During a press conference held in Benin City, the Ahiamwen Guild of artists and bronze casters unveiled a group of artworks on offer to the British Museum, which holds in its collection the largest and most significant cache of Benin Bronzes in the world. The famed plaques and sculptures adorned the royal palace of the Kingdom of Benin, in what is now Nigeria, before being looted by British troops in 1897. 

Among the guild’s offerings are a square, six-and-a-half-foot bronze plaque that depicts notable events in Benin’s past, and a life-sized ram sculpture constructed from spark plugs, according to Reuters

“We never stopped making the bronzes even after those ones were stolen,” Osarobo Zeickner-Okoro, a founding member of the Ahiamwen Guild, recently told the news outlet. “I think we make them even better now.”

In the ongoing debate over the restitution of the artifacts, the guild member continued, a colonial narrative has emerged that other-izes Nigeria. “You’ve portrayed our civilization as a dead civilization, you’ve put us among ancient Egypt or something,” he said.

Zeickner-Okoro noted that he has a meeting with curators from the British Museum’s Africa department. The institution did not immediately respond to a request for comment.

Exhibition view of "Looted Art? The Benin Bronzes" at MKG in Hamburg. Photo by Michaela Hille.

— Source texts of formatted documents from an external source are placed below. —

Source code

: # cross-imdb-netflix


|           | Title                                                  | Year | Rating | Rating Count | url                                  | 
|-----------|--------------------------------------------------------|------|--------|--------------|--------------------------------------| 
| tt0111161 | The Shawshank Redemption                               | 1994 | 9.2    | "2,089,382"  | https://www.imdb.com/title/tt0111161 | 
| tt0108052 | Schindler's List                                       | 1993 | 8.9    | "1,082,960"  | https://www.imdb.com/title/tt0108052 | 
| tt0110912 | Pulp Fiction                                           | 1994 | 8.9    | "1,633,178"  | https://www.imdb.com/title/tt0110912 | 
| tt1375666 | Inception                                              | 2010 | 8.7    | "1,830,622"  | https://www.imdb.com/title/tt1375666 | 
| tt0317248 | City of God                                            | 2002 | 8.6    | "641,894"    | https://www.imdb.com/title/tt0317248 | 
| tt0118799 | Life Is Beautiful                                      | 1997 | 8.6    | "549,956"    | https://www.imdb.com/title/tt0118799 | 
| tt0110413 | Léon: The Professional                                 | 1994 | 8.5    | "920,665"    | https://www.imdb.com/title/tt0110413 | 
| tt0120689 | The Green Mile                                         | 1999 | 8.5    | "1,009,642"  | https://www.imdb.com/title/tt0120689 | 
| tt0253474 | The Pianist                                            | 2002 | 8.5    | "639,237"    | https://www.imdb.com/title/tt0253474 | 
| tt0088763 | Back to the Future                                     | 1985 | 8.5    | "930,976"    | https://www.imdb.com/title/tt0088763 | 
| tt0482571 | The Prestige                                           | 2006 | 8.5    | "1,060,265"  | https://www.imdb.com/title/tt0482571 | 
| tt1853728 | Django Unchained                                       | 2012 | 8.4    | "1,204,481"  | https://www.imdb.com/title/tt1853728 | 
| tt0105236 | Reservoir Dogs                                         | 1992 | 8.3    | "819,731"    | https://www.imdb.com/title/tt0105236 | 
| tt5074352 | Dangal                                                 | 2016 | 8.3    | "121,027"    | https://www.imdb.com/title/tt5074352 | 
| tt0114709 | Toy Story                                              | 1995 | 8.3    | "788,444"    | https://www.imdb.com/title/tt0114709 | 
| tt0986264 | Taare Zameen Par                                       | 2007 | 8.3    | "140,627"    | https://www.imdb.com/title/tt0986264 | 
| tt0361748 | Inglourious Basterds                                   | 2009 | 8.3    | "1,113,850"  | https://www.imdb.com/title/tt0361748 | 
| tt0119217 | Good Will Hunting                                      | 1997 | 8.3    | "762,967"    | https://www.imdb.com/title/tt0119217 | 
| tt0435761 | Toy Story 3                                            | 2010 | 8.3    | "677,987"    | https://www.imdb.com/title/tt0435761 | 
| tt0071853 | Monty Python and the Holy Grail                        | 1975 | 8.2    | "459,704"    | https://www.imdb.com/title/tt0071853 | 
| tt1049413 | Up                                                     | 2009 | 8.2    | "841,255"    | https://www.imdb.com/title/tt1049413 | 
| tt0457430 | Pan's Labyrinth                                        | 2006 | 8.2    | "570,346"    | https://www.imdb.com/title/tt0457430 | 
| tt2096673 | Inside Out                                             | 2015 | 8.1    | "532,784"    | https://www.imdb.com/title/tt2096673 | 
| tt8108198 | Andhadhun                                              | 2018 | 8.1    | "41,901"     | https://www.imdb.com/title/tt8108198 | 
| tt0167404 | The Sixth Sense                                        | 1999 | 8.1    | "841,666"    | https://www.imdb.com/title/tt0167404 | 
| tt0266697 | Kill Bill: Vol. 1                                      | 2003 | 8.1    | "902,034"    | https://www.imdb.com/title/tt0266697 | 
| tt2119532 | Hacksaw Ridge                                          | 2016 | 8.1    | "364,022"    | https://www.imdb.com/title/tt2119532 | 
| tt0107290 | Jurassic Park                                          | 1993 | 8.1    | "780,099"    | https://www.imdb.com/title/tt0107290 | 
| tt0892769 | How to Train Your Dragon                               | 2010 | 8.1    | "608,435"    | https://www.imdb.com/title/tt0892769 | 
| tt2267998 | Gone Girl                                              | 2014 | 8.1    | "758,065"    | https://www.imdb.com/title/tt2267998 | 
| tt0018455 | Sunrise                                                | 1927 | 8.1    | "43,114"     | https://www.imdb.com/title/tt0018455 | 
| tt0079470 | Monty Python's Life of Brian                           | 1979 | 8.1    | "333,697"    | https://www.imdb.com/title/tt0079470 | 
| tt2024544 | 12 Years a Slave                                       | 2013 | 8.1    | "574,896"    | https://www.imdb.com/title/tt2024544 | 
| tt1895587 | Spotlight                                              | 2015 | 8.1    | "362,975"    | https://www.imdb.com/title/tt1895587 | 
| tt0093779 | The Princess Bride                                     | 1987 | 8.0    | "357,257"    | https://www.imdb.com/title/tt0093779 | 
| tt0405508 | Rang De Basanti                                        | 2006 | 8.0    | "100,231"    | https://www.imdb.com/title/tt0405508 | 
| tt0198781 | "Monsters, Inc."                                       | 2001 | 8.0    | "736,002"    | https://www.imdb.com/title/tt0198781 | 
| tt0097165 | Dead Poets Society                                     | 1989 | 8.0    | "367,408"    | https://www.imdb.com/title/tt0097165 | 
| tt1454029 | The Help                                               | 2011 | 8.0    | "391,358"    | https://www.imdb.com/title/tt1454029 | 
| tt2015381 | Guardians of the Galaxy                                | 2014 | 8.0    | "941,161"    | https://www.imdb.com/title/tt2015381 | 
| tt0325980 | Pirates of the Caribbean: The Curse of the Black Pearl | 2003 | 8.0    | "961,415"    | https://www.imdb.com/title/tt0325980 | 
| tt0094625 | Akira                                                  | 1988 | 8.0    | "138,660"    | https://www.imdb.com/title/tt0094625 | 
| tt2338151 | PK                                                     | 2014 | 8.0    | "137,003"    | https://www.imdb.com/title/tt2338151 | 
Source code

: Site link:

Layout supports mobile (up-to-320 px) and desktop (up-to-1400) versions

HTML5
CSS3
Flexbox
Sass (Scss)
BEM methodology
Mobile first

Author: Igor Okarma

Exhibition view of “Looted Art? The Benin Bronzes” at MKG in Hamburg. Photo by Michaela Hille.

The bronzes, which are divided between numerous institutions worldwide—including the Ethnological Museum of Berlin, the Weltmuseum Wien in Vienna, and the Metropolitan Museum of Art in New York—have been at the center of a larger conversation about the repatriation of cultural heritage in recent years. Some have already been restituted to Nigeria; others will be soon. This April, most notably, Germany vowed to begin returning its many bronzes by next year

But the U.K. has repeatedly resisted calls to follow suit. When asked about its position on restitution earlier this year, a representative of the British Museum said: “We believe the strength of the British Museum collection resides in its breadth and depth, allowing millions of visitors an understanding of the cultures of the world and how they interconnect over time—whether through trade, migration, conquest, or peaceful exchange.”

“The descendants of the people who cast those bronzes, they’ve never seen that work because most of them can’t afford to fly to London to come to the British Museum,” Zeickner-Okoro told Reuters.

“They have these catalogues, PDF copies of the catalogue from the British Museum, which they use to reference the work of their ancestors, and I think it’s so sad.”